MATERIAL TO PROCESS:
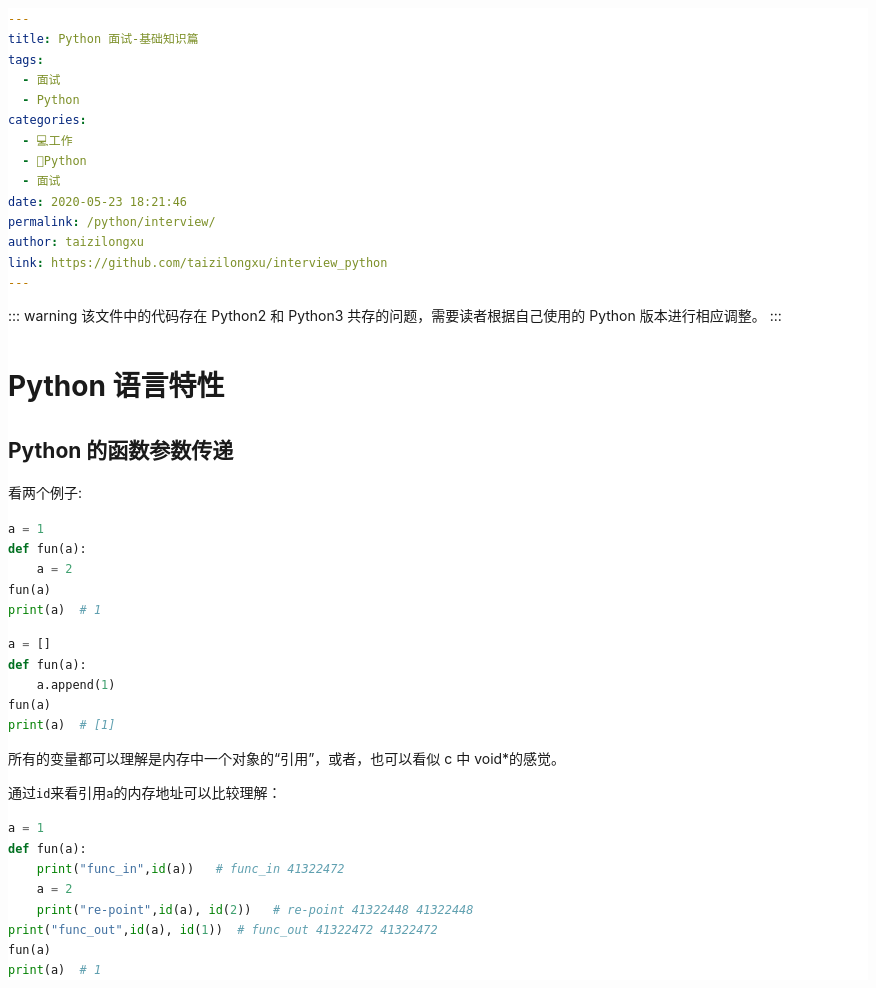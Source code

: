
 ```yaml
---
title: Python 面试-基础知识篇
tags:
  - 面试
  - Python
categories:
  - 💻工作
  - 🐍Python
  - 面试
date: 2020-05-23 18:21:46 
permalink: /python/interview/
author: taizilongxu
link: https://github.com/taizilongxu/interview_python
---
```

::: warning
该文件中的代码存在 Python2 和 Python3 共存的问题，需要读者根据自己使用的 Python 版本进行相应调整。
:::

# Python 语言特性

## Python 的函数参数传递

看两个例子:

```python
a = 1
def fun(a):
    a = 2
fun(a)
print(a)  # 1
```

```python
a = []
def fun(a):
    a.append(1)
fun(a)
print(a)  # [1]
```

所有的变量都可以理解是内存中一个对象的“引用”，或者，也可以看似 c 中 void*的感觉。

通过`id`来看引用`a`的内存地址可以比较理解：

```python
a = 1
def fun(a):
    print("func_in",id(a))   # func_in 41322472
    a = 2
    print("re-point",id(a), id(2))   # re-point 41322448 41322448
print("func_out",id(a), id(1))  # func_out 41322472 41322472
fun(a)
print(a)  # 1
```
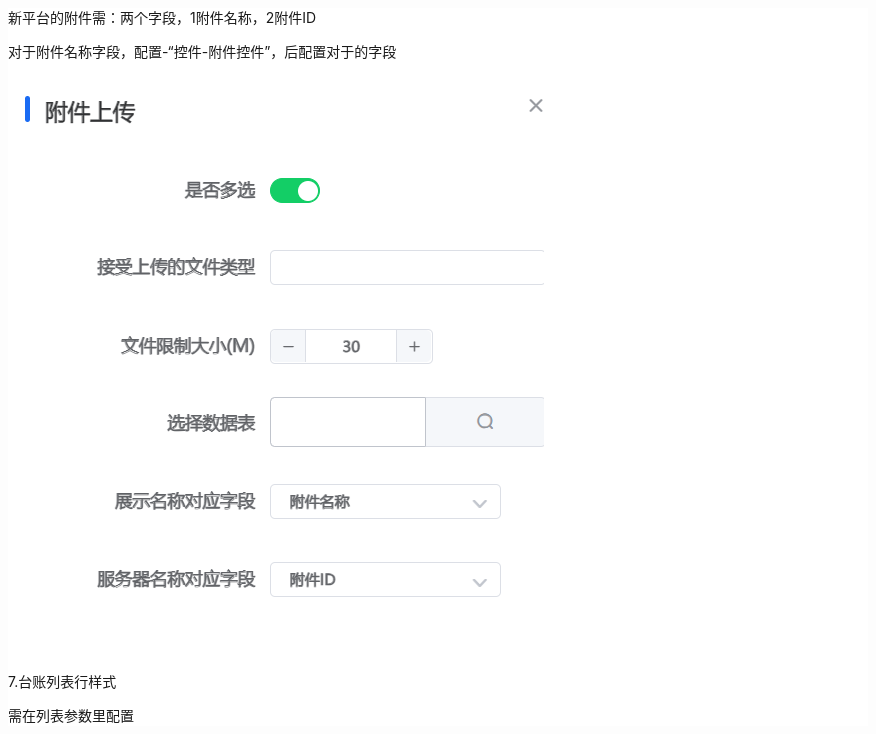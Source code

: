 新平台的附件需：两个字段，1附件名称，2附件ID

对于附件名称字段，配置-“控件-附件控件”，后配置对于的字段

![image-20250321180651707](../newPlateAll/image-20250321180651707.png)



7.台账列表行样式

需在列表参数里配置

TASK BRIEF:
Exclude every picture, then reproduce the remaining data character for character.

RESPONSE FOR THIS EXERCISE:
Source code

:
 ```yaml
---
title: Python 面试-基础知识篇
tags:
  - 面试
  - Python
categories:
  - 💻工作
  - 🐍Python
  - 面试
date: 2020-05-23 18:21:46 
permalink: /python/interview/
author: taizilongxu
link: https://github.com/taizilongxu/interview_python
---
```

::: warning
该文件中的代码存在 Python2 和 Python3 共存的问题，需要读者根据自己使用的 Python 版本进行相应调整。
:::

# Python 语言特性

## Python 的函数参数传递

看两个例子:

```python
a = 1
def fun(a):
    a = 2
fun(a)
print(a)  # 1
```

```python
a = []
def fun(a):
    a.append(1)
fun(a)
print(a)  # [1]
```

所有的变量都可以理解是内存中一个对象的“引用”，或者，也可以看似 c 中 void*的感觉。

通过`id`来看引用`a`的内存地址可以比较理解：

```python
a = 1
def fun(a):
    print("func_in",id(a))   # func_in 41322472
    a = 2
    print("re-point",id(a), id(2))   # re-point 41322448 41322448
print("func_out",id(a), id(1))  # func_out 41322472 41322472
fun(a)
print(a)  # 1
```
Source code

: 新平台的附件需：两个字段，1附件名称，2附件ID

对于附件名称字段，配置-“控件-附件控件”，后配置对于的字段

![image-20250321180651707](../newPlateAll/image-20250321180651707.png)



7.台账列表行样式

需在列表参数里配置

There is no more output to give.